Records excerpted from a collection:
^^^^^^^^^^^^^^^^

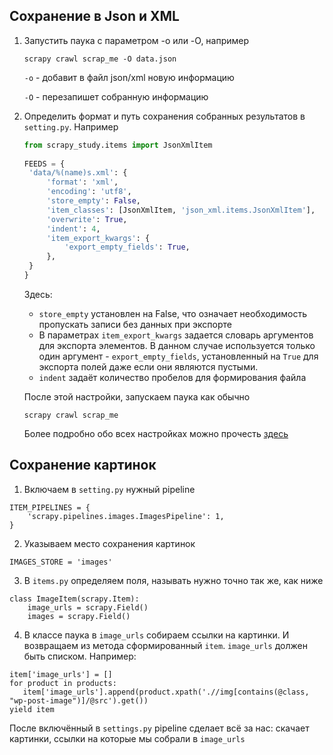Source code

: ## Сохранение в Json и XML

1. Запустить паука с параметром -o или -O, например
    ```
   scrapy crawl scrap_me -O data.json
   ```
   `-o` - добавит в файл json/xml новую информацию

   `-O` - перезапишет собранную информацию
2. Определить формат и путь сохранения собранных результатов в `setting.py`. Например
   ```python
   from scrapy_study.items import JsonXmlItem
    
   FEEDS = {
    'data/%(name)s.xml': {
        'format': 'xml',
        'encoding': 'utf8',
        'store_empty': False,
        'item_classes': [JsonXmlItem, 'json_xml.items.JsonXmlItem'],
        'overwrite': True,
        'indent': 4,
        'item_export_kwargs': {
            'export_empty_fields': True,
        },
    }
   }
   ```
   Здесь:
    - `store_empty` установлен на False, что означает необходимость пропускать записи без данных при экспорте
    - В параметрах `item_export_kwargs` задается словарь аргументов для экспорта элементов. В данном случае
      используется
      только один аргумент - `export_empty_fields`, установленный на `True` для экспорта полей даже если они
      являются
      пустыми.
    - `indent` задаёт количество пробелов для формирования файла
   
   После этой настройки, запускаем паука как обычно
   ```
   scrapy crawl scrap_me
   ```

   Более подробно обо всех настройках можно
   прочесть [здесь](https://docs.scrapy.org/en/latest/topics/feed-exports.html#feeds)

## Сохранение картинок

1. Включаем в `setting.py` нужный pipeline

```python3
ITEM_PIPELINES = {
    'scrapy.pipelines.images.ImagesPipeline': 1,
}
```

2. Указываем место сохранения картинок

```python3
IMAGES_STORE = 'images'
```

3. В `items.py` определяем поля, называть нужно точно так же, как ниже

```python3
class ImageItem(scrapy.Item):
    image_urls = scrapy.Field()
    images = scrapy.Field()
```

4. В классе паука в `image_urls` собираем ссылки на картинки. И возвращаем из метода сформированный `item`. `image_urls`
   должен быть списком. Например:

 ```python3
item['image_urls'] = []
for product in products:
    item['image_urls'].append(product.xpath('.//img[contains(@class, "wp-post-image")]/@src').get())
yield item
```

После включённый в `settings.py` pipeline сделает всё за нас: скачает картинки, ссылки на которые мы собрали
в `image_urls`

^^^^^^^^^^^^^^^^

BRIEF:
An exact reprint of the records above is required, with all pictures left out.

ANSWER SPACE:
Source code

: ## Сохранение в Json и XML

1. Запустить паука с параметром -o или -O, например
    ```
   scrapy crawl scrap_me -O data.json
   ```
   `-o` - добавит в файл json/xml новую информацию

   `-O` - перезапишет собранную информацию
2. Определить формат и путь сохранения собранных результатов в `setting.py`. Например
   ```python
   from scrapy_study.items import JsonXmlItem
    
   FEEDS = {
    'data/%(name)s.xml': {
        'format': 'xml',
        'encoding': 'utf8',
        'store_empty': False,
        'item_classes': [JsonXmlItem, 'json_xml.items.JsonXmlItem'],
        'overwrite': True,
        'indent': 4,
        'item_export_kwargs': {
            'export_empty_fields': True,
        },
    }
   }
   ```
   Здесь:
    - `store_empty` установлен на False, что означает необходимость пропускать записи без данных при экспорте
    - В параметрах `item_export_kwargs` задается словарь аргументов для экспорта элементов. В данном случае
      используется
      только один аргумент - `export_empty_fields`, установленный на `True` для экспорта полей даже если они
      являются
      пустыми.
    - `indent` задаёт количество пробелов для формирования файла
   
   После этой настройки, запускаем паука как обычно
   ```
   scrapy crawl scrap_me
   ```

   Более подробно обо всех настройках можно
   прочесть [здесь](https://docs.scrapy.org/en/latest/topics/feed-exports.html#feeds)

## Сохранение картинок

1. Включаем в `setting.py` нужный pipeline

```python3
ITEM_PIPELINES = {
    'scrapy.pipelines.images.ImagesPipeline': 1,
}
```

2. Указываем место сохранения картинок

```python3
IMAGES_STORE = 'images'
```

3. В `items.py` определяем поля, называть нужно точно так же, как ниже

```python3
class ImageItem(scrapy.Item):
    image_urls = scrapy.Field()
    images = scrapy.Field()
```

4. В классе паука в `image_urls` собираем ссылки на картинки. И возвращаем из метода сформированный `item`. `image_urls`
   должен быть списком. Например:

 ```python3
item['image_urls'] = []
for product in products:
    item['image_urls'].append(product.xpath('.//img[contains(@class, "wp-post-image")]/@src').get())
yield item
```

После включённый в `settings.py` pipeline сделает всё за нас: скачает картинки, ссылки на которые мы собрали
в `image_urls`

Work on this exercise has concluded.